- Task brief -
Once the line with "### ✅ Task 7: Secure" is found in the entries below, repeat that line and every one after it exactly, ending at the last.

Source information Start Marker

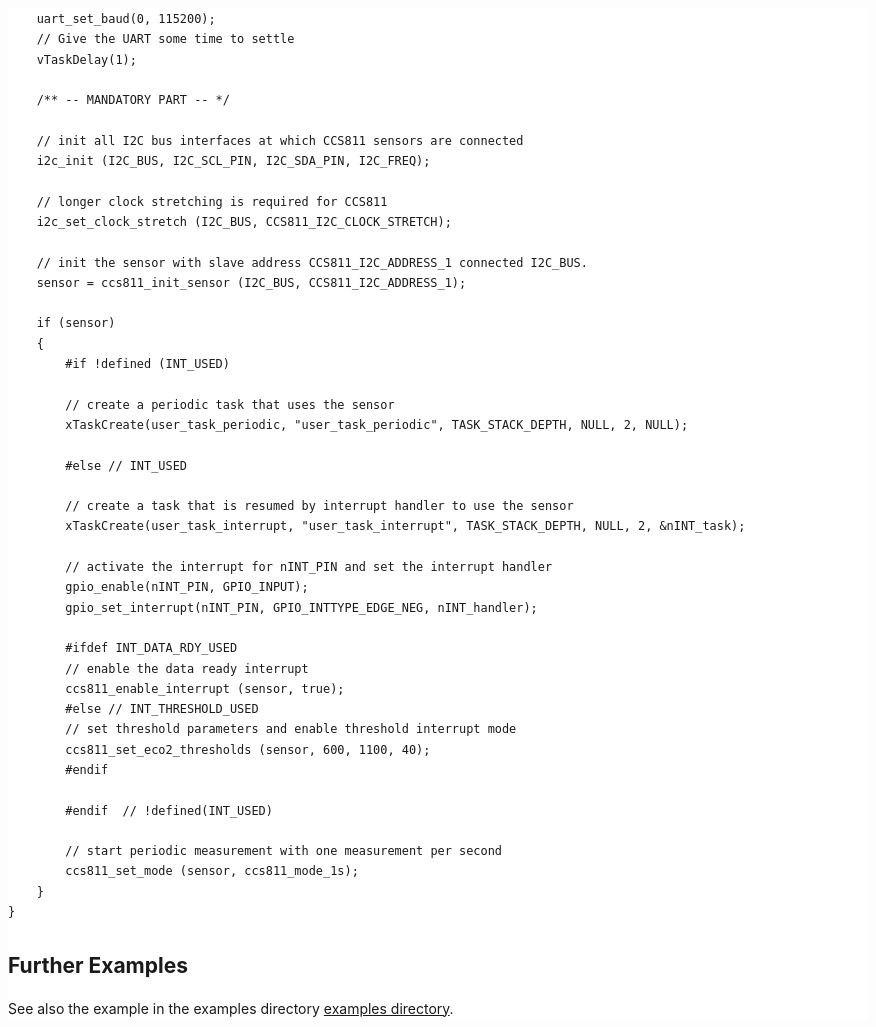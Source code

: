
 ```
    uart_set_baud(0, 115200);
    // Give the UART some time to settle
    vTaskDelay(1);

    /** -- MANDATORY PART -- */

    // init all I2C bus interfaces at which CCS811 sensors are connected
    i2c_init (I2C_BUS, I2C_SCL_PIN, I2C_SDA_PIN, I2C_FREQ);
    
    // longer clock stretching is required for CCS811
    i2c_set_clock_stretch (I2C_BUS, CCS811_I2C_CLOCK_STRETCH);

    // init the sensor with slave address CCS811_I2C_ADDRESS_1 connected I2C_BUS.
    sensor = ccs811_init_sensor (I2C_BUS, CCS811_I2C_ADDRESS_1);

    if (sensor)
    {
        #if !defined (INT_USED)

        // create a periodic task that uses the sensor
        xTaskCreate(user_task_periodic, "user_task_periodic", TASK_STACK_DEPTH, NULL, 2, NULL);

        #else // INT_USED

        // create a task that is resumed by interrupt handler to use the sensor
        xTaskCreate(user_task_interrupt, "user_task_interrupt", TASK_STACK_DEPTH, NULL, 2, &nINT_task);

        // activate the interrupt for nINT_PIN and set the interrupt handler
        gpio_enable(nINT_PIN, GPIO_INPUT);
        gpio_set_interrupt(nINT_PIN, GPIO_INTTYPE_EDGE_NEG, nINT_handler);

        #ifdef INT_DATA_RDY_USED
        // enable the data ready interrupt
        ccs811_enable_interrupt (sensor, true);
        #else // INT_THRESHOLD_USED
        // set threshold parameters and enable threshold interrupt mode
        ccs811_set_eco2_thresholds (sensor, 600, 1100, 40);
        #endif

        #endif  // !defined(INT_USED)

        // start periodic measurement with one measurement per second
        ccs811_set_mode (sensor, ccs811_mode_1s);
    }
}

```

## Further Examples

See also the example in the examples directory [examples directory](../../examples/ccs811/README.md).
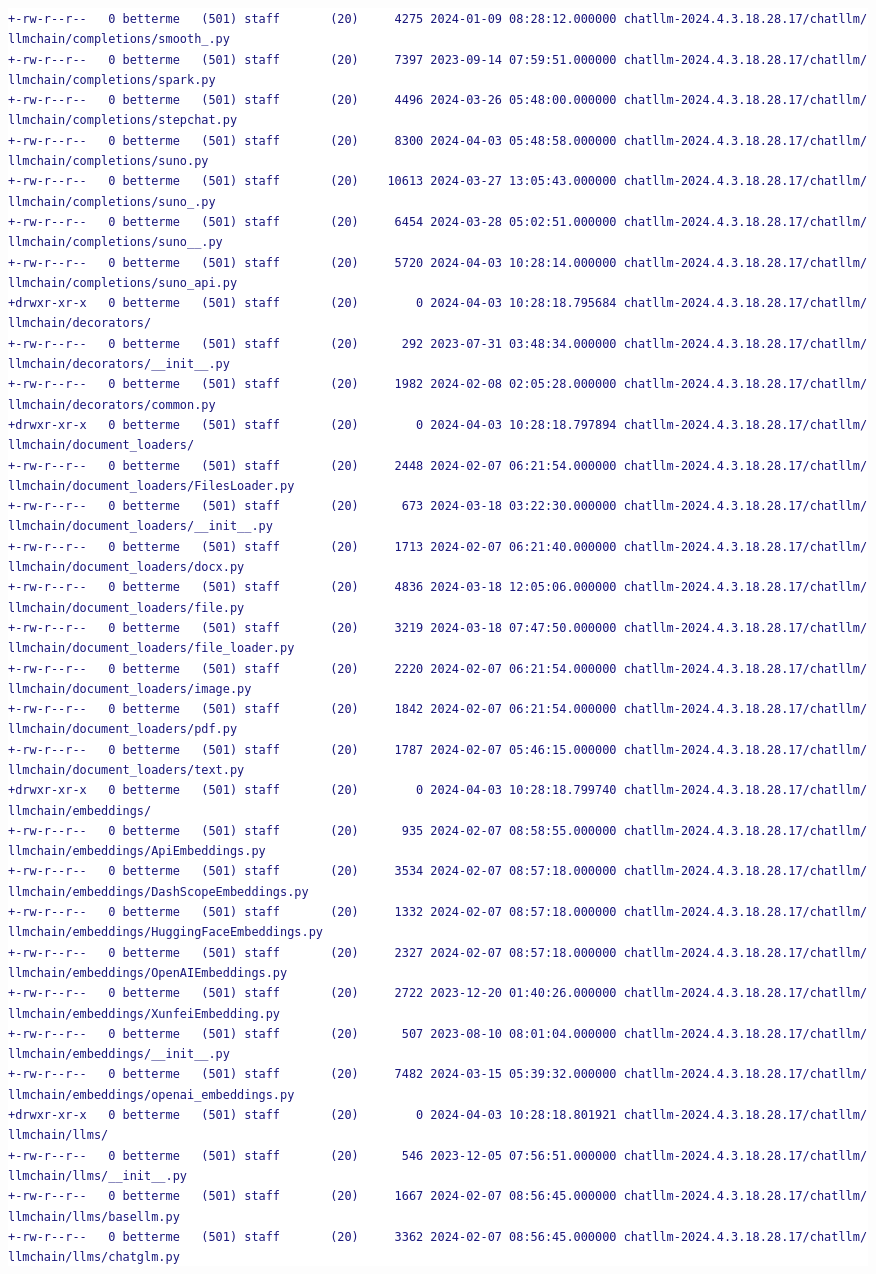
 ```diff
+-rw-r--r--   0 betterme   (501) staff       (20)     4275 2024-01-09 08:28:12.000000 chatllm-2024.4.3.18.28.17/chatllm/llmchain/completions/smooth_.py
+-rw-r--r--   0 betterme   (501) staff       (20)     7397 2023-09-14 07:59:51.000000 chatllm-2024.4.3.18.28.17/chatllm/llmchain/completions/spark.py
+-rw-r--r--   0 betterme   (501) staff       (20)     4496 2024-03-26 05:48:00.000000 chatllm-2024.4.3.18.28.17/chatllm/llmchain/completions/stepchat.py
+-rw-r--r--   0 betterme   (501) staff       (20)     8300 2024-04-03 05:48:58.000000 chatllm-2024.4.3.18.28.17/chatllm/llmchain/completions/suno.py
+-rw-r--r--   0 betterme   (501) staff       (20)    10613 2024-03-27 13:05:43.000000 chatllm-2024.4.3.18.28.17/chatllm/llmchain/completions/suno_.py
+-rw-r--r--   0 betterme   (501) staff       (20)     6454 2024-03-28 05:02:51.000000 chatllm-2024.4.3.18.28.17/chatllm/llmchain/completions/suno__.py
+-rw-r--r--   0 betterme   (501) staff       (20)     5720 2024-04-03 10:28:14.000000 chatllm-2024.4.3.18.28.17/chatllm/llmchain/completions/suno_api.py
+drwxr-xr-x   0 betterme   (501) staff       (20)        0 2024-04-03 10:28:18.795684 chatllm-2024.4.3.18.28.17/chatllm/llmchain/decorators/
+-rw-r--r--   0 betterme   (501) staff       (20)      292 2023-07-31 03:48:34.000000 chatllm-2024.4.3.18.28.17/chatllm/llmchain/decorators/__init__.py
+-rw-r--r--   0 betterme   (501) staff       (20)     1982 2024-02-08 02:05:28.000000 chatllm-2024.4.3.18.28.17/chatllm/llmchain/decorators/common.py
+drwxr-xr-x   0 betterme   (501) staff       (20)        0 2024-04-03 10:28:18.797894 chatllm-2024.4.3.18.28.17/chatllm/llmchain/document_loaders/
+-rw-r--r--   0 betterme   (501) staff       (20)     2448 2024-02-07 06:21:54.000000 chatllm-2024.4.3.18.28.17/chatllm/llmchain/document_loaders/FilesLoader.py
+-rw-r--r--   0 betterme   (501) staff       (20)      673 2024-03-18 03:22:30.000000 chatllm-2024.4.3.18.28.17/chatllm/llmchain/document_loaders/__init__.py
+-rw-r--r--   0 betterme   (501) staff       (20)     1713 2024-02-07 06:21:40.000000 chatllm-2024.4.3.18.28.17/chatllm/llmchain/document_loaders/docx.py
+-rw-r--r--   0 betterme   (501) staff       (20)     4836 2024-03-18 12:05:06.000000 chatllm-2024.4.3.18.28.17/chatllm/llmchain/document_loaders/file.py
+-rw-r--r--   0 betterme   (501) staff       (20)     3219 2024-03-18 07:47:50.000000 chatllm-2024.4.3.18.28.17/chatllm/llmchain/document_loaders/file_loader.py
+-rw-r--r--   0 betterme   (501) staff       (20)     2220 2024-02-07 06:21:54.000000 chatllm-2024.4.3.18.28.17/chatllm/llmchain/document_loaders/image.py
+-rw-r--r--   0 betterme   (501) staff       (20)     1842 2024-02-07 06:21:54.000000 chatllm-2024.4.3.18.28.17/chatllm/llmchain/document_loaders/pdf.py
+-rw-r--r--   0 betterme   (501) staff       (20)     1787 2024-02-07 05:46:15.000000 chatllm-2024.4.3.18.28.17/chatllm/llmchain/document_loaders/text.py
+drwxr-xr-x   0 betterme   (501) staff       (20)        0 2024-04-03 10:28:18.799740 chatllm-2024.4.3.18.28.17/chatllm/llmchain/embeddings/
+-rw-r--r--   0 betterme   (501) staff       (20)      935 2024-02-07 08:58:55.000000 chatllm-2024.4.3.18.28.17/chatllm/llmchain/embeddings/ApiEmbeddings.py
+-rw-r--r--   0 betterme   (501) staff       (20)     3534 2024-02-07 08:57:18.000000 chatllm-2024.4.3.18.28.17/chatllm/llmchain/embeddings/DashScopeEmbeddings.py
+-rw-r--r--   0 betterme   (501) staff       (20)     1332 2024-02-07 08:57:18.000000 chatllm-2024.4.3.18.28.17/chatllm/llmchain/embeddings/HuggingFaceEmbeddings.py
+-rw-r--r--   0 betterme   (501) staff       (20)     2327 2024-02-07 08:57:18.000000 chatllm-2024.4.3.18.28.17/chatllm/llmchain/embeddings/OpenAIEmbeddings.py
+-rw-r--r--   0 betterme   (501) staff       (20)     2722 2023-12-20 01:40:26.000000 chatllm-2024.4.3.18.28.17/chatllm/llmchain/embeddings/XunfeiEmbedding.py
+-rw-r--r--   0 betterme   (501) staff       (20)      507 2023-08-10 08:01:04.000000 chatllm-2024.4.3.18.28.17/chatllm/llmchain/embeddings/__init__.py
+-rw-r--r--   0 betterme   (501) staff       (20)     7482 2024-03-15 05:39:32.000000 chatllm-2024.4.3.18.28.17/chatllm/llmchain/embeddings/openai_embeddings.py
+drwxr-xr-x   0 betterme   (501) staff       (20)        0 2024-04-03 10:28:18.801921 chatllm-2024.4.3.18.28.17/chatllm/llmchain/llms/
+-rw-r--r--   0 betterme   (501) staff       (20)      546 2023-12-05 07:56:51.000000 chatllm-2024.4.3.18.28.17/chatllm/llmchain/llms/__init__.py
+-rw-r--r--   0 betterme   (501) staff       (20)     1667 2024-02-07 08:56:45.000000 chatllm-2024.4.3.18.28.17/chatllm/llmchain/llms/basellm.py
+-rw-r--r--   0 betterme   (501) staff       (20)     3362 2024-02-07 08:56:45.000000 chatllm-2024.4.3.18.28.17/chatllm/llmchain/llms/chatglm.py
```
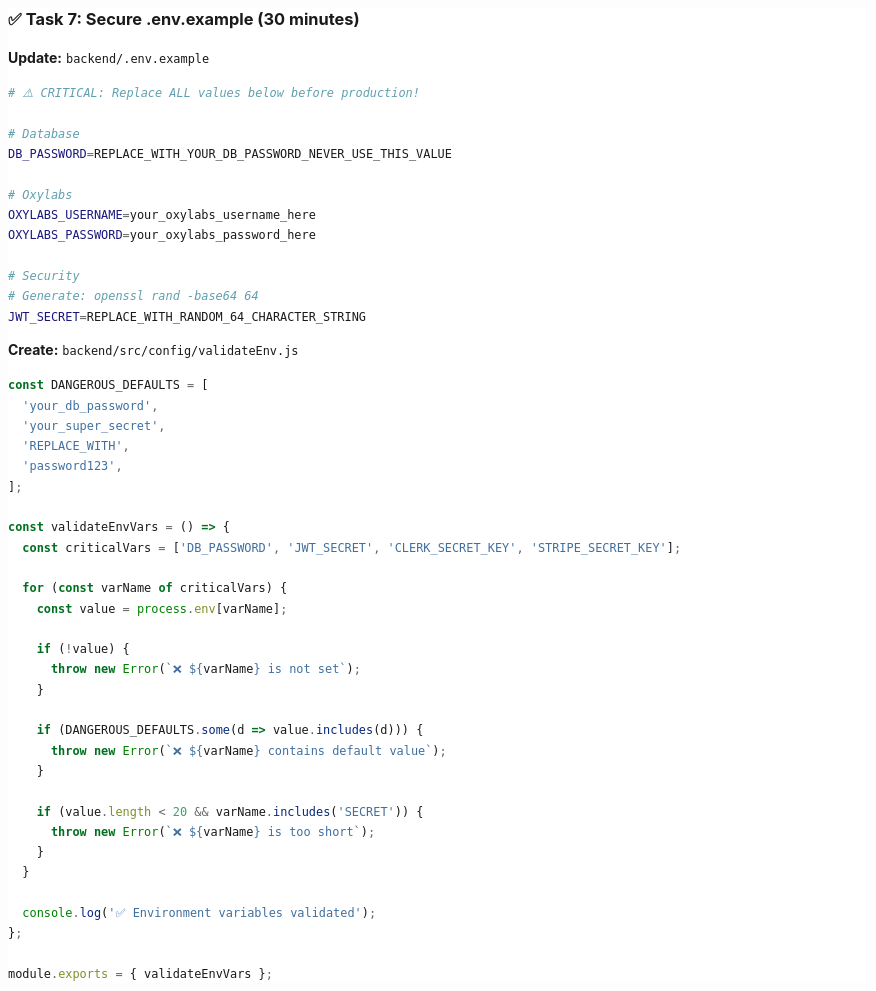 
### ✅ Task 7: Secure .env.example (30 minutes)

**Update:** `backend/.env.example`

```bash
# ⚠️ CRITICAL: Replace ALL values below before production!

# Database
DB_PASSWORD=REPLACE_WITH_YOUR_DB_PASSWORD_NEVER_USE_THIS_VALUE

# Oxylabs
OXYLABS_USERNAME=your_oxylabs_username_here
OXYLABS_PASSWORD=your_oxylabs_password_here

# Security
# Generate: openssl rand -base64 64
JWT_SECRET=REPLACE_WITH_RANDOM_64_CHARACTER_STRING
```

**Create:** `backend/src/config/validateEnv.js`

```javascript
const DANGEROUS_DEFAULTS = [
  'your_db_password',
  'your_super_secret',
  'REPLACE_WITH',
  'password123',
];

const validateEnvVars = () => {
  const criticalVars = ['DB_PASSWORD', 'JWT_SECRET', 'CLERK_SECRET_KEY', 'STRIPE_SECRET_KEY'];

  for (const varName of criticalVars) {
    const value = process.env[varName];

    if (!value) {
      throw new Error(`❌ ${varName} is not set`);
    }

    if (DANGEROUS_DEFAULTS.some(d => value.includes(d))) {
      throw new Error(`❌ ${varName} contains default value`);
    }

    if (value.length < 20 && varName.includes('SECRET')) {
      throw new Error(`❌ ${varName} is too short`);
    }
  }

  console.log('✅ Environment variables validated');
};

module.exports = { validateEnvVars };
```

Source information End Marker

- Output for this exercise -
### ✅ Task 7: Secure .env.example (30 minutes)

**Update:** `backend/.env.example`

```bash
# ⚠️ CRITICAL: Replace ALL values below before production!

# Database
DB_PASSWORD=REPLACE_WITH_YOUR_DB_PASSWORD_NEVER_USE_THIS_VALUE

# Oxylabs
OXYLABS_USERNAME=your_oxylabs_username_here
OXYLABS_PASSWORD=your_oxylabs_password_here

# Security
# Generate: openssl rand -base64 64
JWT_SECRET=REPLACE_WITH_RANDOM_64_CHARACTER_STRING
```

**Create:** `backend/src/config/validateEnv.js`

```javascript
const DANGEROUS_DEFAULTS = [
  'your_db_password',
  'your_super_secret',
  'REPLACE_WITH',
  'password123',
];

const validateEnvVars = () => {
  const criticalVars = ['DB_PASSWORD', 'JWT_SECRET', 'CLERK_SECRET_KEY', 'STRIPE_SECRET_KEY'];

  for (const varName of criticalVars) {
    const value = process.env[varName];

    if (!value) {
      throw new Error(`❌ ${varName} is not set`);
    }

    if (DANGEROUS_DEFAULTS.some(d => value.includes(d))) {
      throw new Error(`❌ ${varName} contains default value`);
    }

    if (value.length < 20 && varName.includes('SECRET')) {
      throw new Error(`❌ ${varName} is too short`);
    }
  }

  console.log('✅ Environment variables validated');
};

module.exports = { validateEnvVars };
```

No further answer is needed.